### Aim of the exercise:
Without the pictures, set down the records below word for word.

(Supplied records)

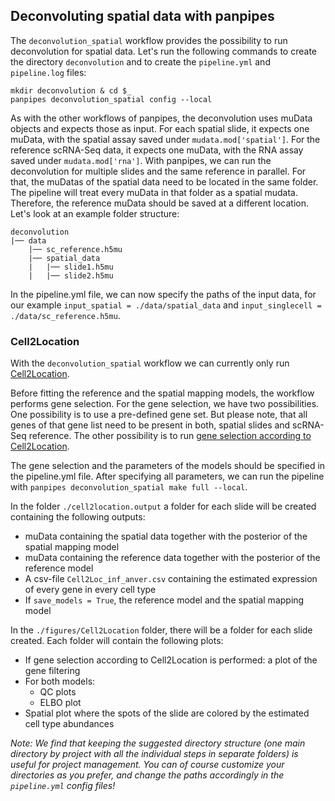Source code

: Deconvoluting spatial data with panpipes
----------------------------------------

The `deconvolution_spatial` workflow provides the possibility to run deconvolution for spatial data. 
Let's run the following commands to create the directory `deconvolution` and to create the `pipeline.yml` and `pipeline.log` files: 
```
mkdir deconvolution & cd $_
panpipes deconvolution_spatial config --local
```

As with the other workflows of panpipes, the deconvolution uses muData objects and expects those as input. For each spatial slide, it expects one muData, with the spatial assay saved under `mudata.mod['spatial']`. For the reference scRNA-Seq data, it expects one muData, with the RNA assay saved under `mudata.mod['rna']`. 
With panpipes, we can run the deconvolution for multiple slides and the same reference in parallel. For that, the muDatas of the spatial data need to be located in the same folder. The pipeline will treat every muData in that folder as a spatial mudata. Therefore, the reference muData should be saved at a different location. Let's look at an example folder structure: 

```
deconvolution
|──	data
	|── sc_reference.h5mu
	|── spatial_data
	|	|── slide1.h5mu
	|	|── slide2.h5mu
```

In the pipeline.yml file, we can now specify the paths of the input data, for our example `input_spatial = ./data/spatial_data` and `input_singlecell = ./data/sc_reference.h5mu`.


### Cell2Location

With the `deconvolution_spatial` workflow we can currently only run [Cell2Location](https://doi.org/10.1038/s41587-021-01139-4). 

Before fitting the reference and the spatial mapping models, the workflow performs gene selection. 
For the gene selection, we have two possibilities. One possibility is to use a pre-defined gene set. But please note, that all genes of that gene list need to be present in both, spatial slides and scRNA-Seq reference. The other possibility is to run [gene selection according to Cell2Location](https://cell2location.readthedocs.io/en/latest/cell2location.utils.filtering.html).

The gene selection and the parameters of the models should be specified in the pipeline.yml file. 
After specifying all parameters, we can run the pipeline with `panpipes deconvolution_spatial make full --local`.

	
In the folder `./cell2location.output` a folder for each slide will be created containing the following outputs: 
* muData containing the spatial data together with the posterior of the spatial mapping model
* muData containing the reference data together with the posterior of the reference model
* A csv-file `Cell2Loc_inf_anver.csv` containing the estimated expression of every gene in every cell type 
* If `save_models = True`, the reference model and the spatial mapping model 
	
In the `./figures/Cell2Location` folder, there will be a folder for each slide created. Each folder will contain the following plots: 
* If gene selection according to Cell2Location is performed: a plot of the gene filtering
* For both models:
  * QC plots
  * ELBO plot
* Spatial plot where the spots of the slide are colored by the estimated cell type abundances 



*Note: We find that keeping the suggested directory structure (one main directory by project with all the individual steps in separate folders) is useful for project management. You can of course customize your directories as you prefer, and change the paths accordingly in the `pipeline.yml` config files!*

(End Supplied records)

### Task output:
Source code

: Deconvoluting spatial data with panpipes
----------------------------------------

The `deconvolution_spatial` workflow provides the possibility to run deconvolution for spatial data. 
Let's run the following commands to create the directory `deconvolution` and to create the `pipeline.yml` and `pipeline.log` files: 
```
mkdir deconvolution & cd $_
panpipes deconvolution_spatial config --local
```

As with the other workflows of panpipes, the deconvolution uses muData objects and expects those as input. For each spatial slide, it expects one muData, with the spatial assay saved under `mudata.mod['spatial']`. For the reference scRNA-Seq data, it expects one muData, with the RNA assay saved under `mudata.mod['rna']`. 
With panpipes, we can run the deconvolution for multiple slides and the same reference in parallel. For that, the muDatas of the spatial data need to be located in the same folder. The pipeline will treat every muData in that folder as a spatial mudata. Therefore, the reference muData should be saved at a different location. Let's look at an example folder structure: 

```
deconvolution
|──	data
	|── sc_reference.h5mu
	|── spatial_data
	|	|── slide1.h5mu
	|	|── slide2.h5mu
```

In the pipeline.yml file, we can now specify the paths of the input data, for our example `input_spatial = ./data/spatial_data` and `input_singlecell = ./data/sc_reference.h5mu`.


### Cell2Location

With the `deconvolution_spatial` workflow we can currently only run [Cell2Location](https://doi.org/10.1038/s41587-021-01139-4). 

Before fitting the reference and the spatial mapping models, the workflow performs gene selection. 
For the gene selection, we have two possibilities. One possibility is to use a pre-defined gene set. But please note, that all genes of that gene list need to be present in both, spatial slides and scRNA-Seq reference. The other possibility is to run [gene selection according to Cell2Location](https://cell2location.readthedocs.io/en/latest/cell2location.utils.filtering.html).

The gene selection and the parameters of the models should be specified in the pipeline.yml file. 
After specifying all parameters, we can run the pipeline with `panpipes deconvolution_spatial make full --local`.

	
In the folder `./cell2location.output` a folder for each slide will be created containing the following outputs: 
* muData containing the spatial data together with the posterior of the spatial mapping model
* muData containing the reference data together with the posterior of the reference model
* A csv-file `Cell2Loc_inf_anver.csv` containing the estimated expression of every gene in every cell type 
* If `save_models = True`, the reference model and the spatial mapping model 
	
In the `./figures/Cell2Location` folder, there will be a folder for each slide created. Each folder will contain the following plots: 
* If gene selection according to Cell2Location is performed: a plot of the gene filtering
* For both models:
  * QC plots
  * ELBO plot
* Spatial plot where the spots of the slide are colored by the estimated cell type abundances 



*Note: We find that keeping the suggested directory structure (one main directory by project with all the individual steps in separate folders) is useful for project management. You can of course customize your directories as you prefer, and change the paths accordingly in the `pipeline.yml` config files!*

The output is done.